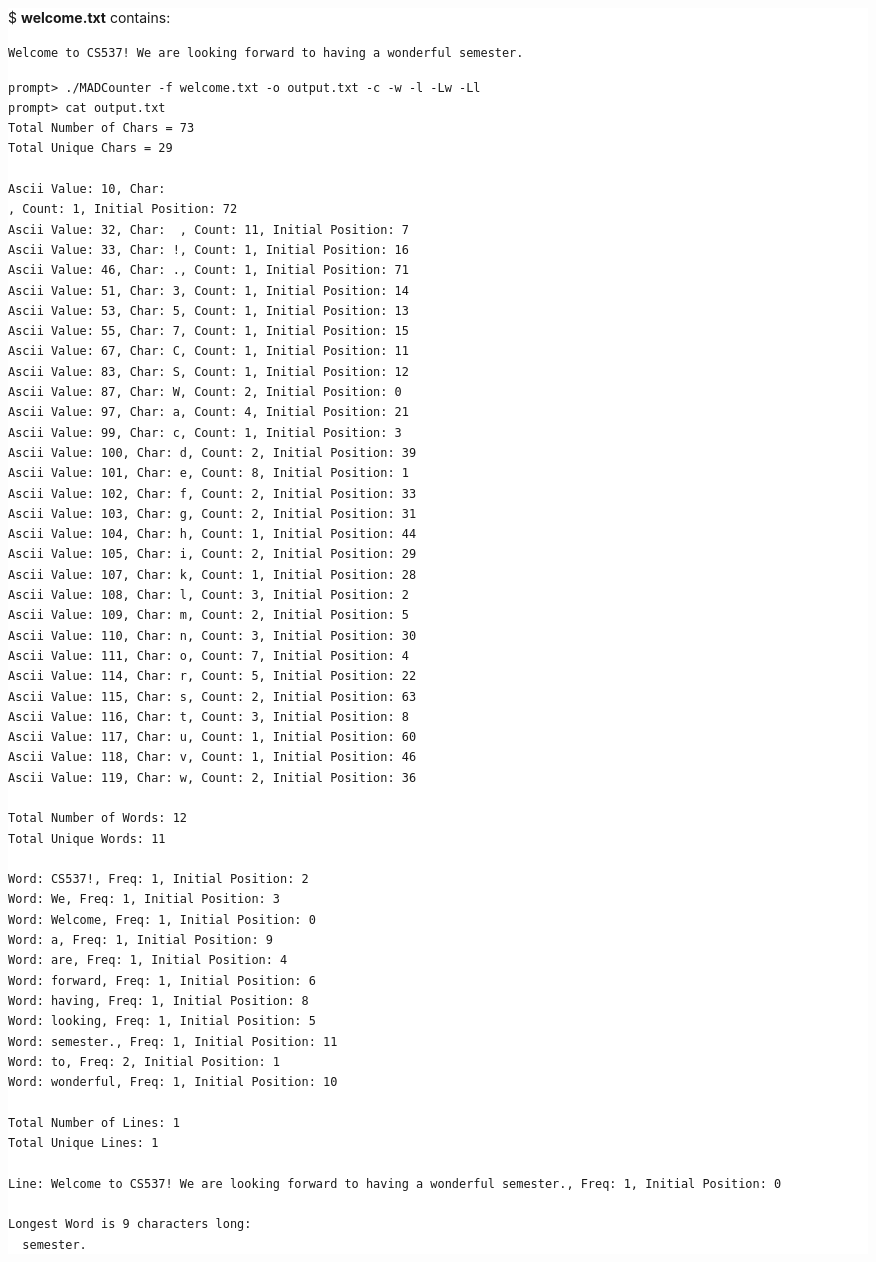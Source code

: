 $ __welcome.txt__ contains:
```
Welcome to CS537! We are looking forward to having a wonderful semester.
```
```
prompt> ./MADCounter -f welcome.txt -o output.txt -c -w -l -Lw -Ll
prompt> cat output.txt
Total Number of Chars = 73
Total Unique Chars = 29

Ascii Value: 10, Char: 
, Count: 1, Initial Position: 72
Ascii Value: 32, Char:  , Count: 11, Initial Position: 7
Ascii Value: 33, Char: !, Count: 1, Initial Position: 16
Ascii Value: 46, Char: ., Count: 1, Initial Position: 71
Ascii Value: 51, Char: 3, Count: 1, Initial Position: 14
Ascii Value: 53, Char: 5, Count: 1, Initial Position: 13
Ascii Value: 55, Char: 7, Count: 1, Initial Position: 15
Ascii Value: 67, Char: C, Count: 1, Initial Position: 11
Ascii Value: 83, Char: S, Count: 1, Initial Position: 12
Ascii Value: 87, Char: W, Count: 2, Initial Position: 0
Ascii Value: 97, Char: a, Count: 4, Initial Position: 21
Ascii Value: 99, Char: c, Count: 1, Initial Position: 3
Ascii Value: 100, Char: d, Count: 2, Initial Position: 39
Ascii Value: 101, Char: e, Count: 8, Initial Position: 1
Ascii Value: 102, Char: f, Count: 2, Initial Position: 33
Ascii Value: 103, Char: g, Count: 2, Initial Position: 31
Ascii Value: 104, Char: h, Count: 1, Initial Position: 44
Ascii Value: 105, Char: i, Count: 2, Initial Position: 29
Ascii Value: 107, Char: k, Count: 1, Initial Position: 28
Ascii Value: 108, Char: l, Count: 3, Initial Position: 2
Ascii Value: 109, Char: m, Count: 2, Initial Position: 5
Ascii Value: 110, Char: n, Count: 3, Initial Position: 30
Ascii Value: 111, Char: o, Count: 7, Initial Position: 4
Ascii Value: 114, Char: r, Count: 5, Initial Position: 22
Ascii Value: 115, Char: s, Count: 2, Initial Position: 63
Ascii Value: 116, Char: t, Count: 3, Initial Position: 8
Ascii Value: 117, Char: u, Count: 1, Initial Position: 60
Ascii Value: 118, Char: v, Count: 1, Initial Position: 46
Ascii Value: 119, Char: w, Count: 2, Initial Position: 36

Total Number of Words: 12
Total Unique Words: 11

Word: CS537!, Freq: 1, Initial Position: 2
Word: We, Freq: 1, Initial Position: 3
Word: Welcome, Freq: 1, Initial Position: 0
Word: a, Freq: 1, Initial Position: 9
Word: are, Freq: 1, Initial Position: 4
Word: forward, Freq: 1, Initial Position: 6
Word: having, Freq: 1, Initial Position: 8
Word: looking, Freq: 1, Initial Position: 5
Word: semester., Freq: 1, Initial Position: 11
Word: to, Freq: 2, Initial Position: 1
Word: wonderful, Freq: 1, Initial Position: 10

Total Number of Lines: 1
Total Unique Lines: 1

Line: Welcome to CS537! We are looking forward to having a wonderful semester., Freq: 1, Initial Position: 0

Longest Word is 9 characters long:
  semester.
```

[Task requirements]
In your copy, include no pictures; print every line above exactly.

[Task output]
Source code

: $ __welcome.txt__ contains:
```
Welcome to CS537! We are looking forward to having a wonderful semester.
```
```
prompt> ./MADCounter -f welcome.txt -o output.txt -c -w -l -Lw -Ll
prompt> cat output.txt
Total Number of Chars = 73
Total Unique Chars = 29

Ascii Value: 10, Char: 
, Count: 1, Initial Position: 72
Ascii Value: 32, Char:  , Count: 11, Initial Position: 7
Ascii Value: 33, Char: !, Count: 1, Initial Position: 16
Ascii Value: 46, Char: ., Count: 1, Initial Position: 71
Ascii Value: 51, Char: 3, Count: 1, Initial Position: 14
Ascii Value: 53, Char: 5, Count: 1, Initial Position: 13
Ascii Value: 55, Char: 7, Count: 1, Initial Position: 15
Ascii Value: 67, Char: C, Count: 1, Initial Position: 11
Ascii Value: 83, Char: S, Count: 1, Initial Position: 12
Ascii Value: 87, Char: W, Count: 2, Initial Position: 0
Ascii Value: 97, Char: a, Count: 4, Initial Position: 21
Ascii Value: 99, Char: c, Count: 1, Initial Position: 3
Ascii Value: 100, Char: d, Count: 2, Initial Position: 39
Ascii Value: 101, Char: e, Count: 8, Initial Position: 1
Ascii Value: 102, Char: f, Count: 2, Initial Position: 33
Ascii Value: 103, Char: g, Count: 2, Initial Position: 31
Ascii Value: 104, Char: h, Count: 1, Initial Position: 44
Ascii Value: 105, Char: i, Count: 2, Initial Position: 29
Ascii Value: 107, Char: k, Count: 1, Initial Position: 28
Ascii Value: 108, Char: l, Count: 3, Initial Position: 2
Ascii Value: 109, Char: m, Count: 2, Initial Position: 5
Ascii Value: 110, Char: n, Count: 3, Initial Position: 30
Ascii Value: 111, Char: o, Count: 7, Initial Position: 4
Ascii Value: 114, Char: r, Count: 5, Initial Position: 22
Ascii Value: 115, Char: s, Count: 2, Initial Position: 63
Ascii Value: 116, Char: t, Count: 3, Initial Position: 8
Ascii Value: 117, Char: u, Count: 1, Initial Position: 60
Ascii Value: 118, Char: v, Count: 1, Initial Position: 46
Ascii Value: 119, Char: w, Count: 2, Initial Position: 36

Total Number of Words: 12
Total Unique Words: 11

Word: CS537!, Freq: 1, Initial Position: 2
Word: We, Freq: 1, Initial Position: 3
Word: Welcome, Freq: 1, Initial Position: 0
Word: a, Freq: 1, Initial Position: 9
Word: are, Freq: 1, Initial Position: 4
Word: forward, Freq: 1, Initial Position: 6
Word: having, Freq: 1, Initial Position: 8
Word: looking, Freq: 1, Initial Position: 5
Word: semester., Freq: 1, Initial Position: 11
Word: to, Freq: 2, Initial Position: 1
Word: wonderful, Freq: 1, Initial Position: 10

Total Number of Lines: 1
Total Unique Lines: 1

Line: Welcome to CS537! We are looking forward to having a wonderful semester., Freq: 1, Initial Position: 0

Longest Word is 9 characters long:
  semester.
```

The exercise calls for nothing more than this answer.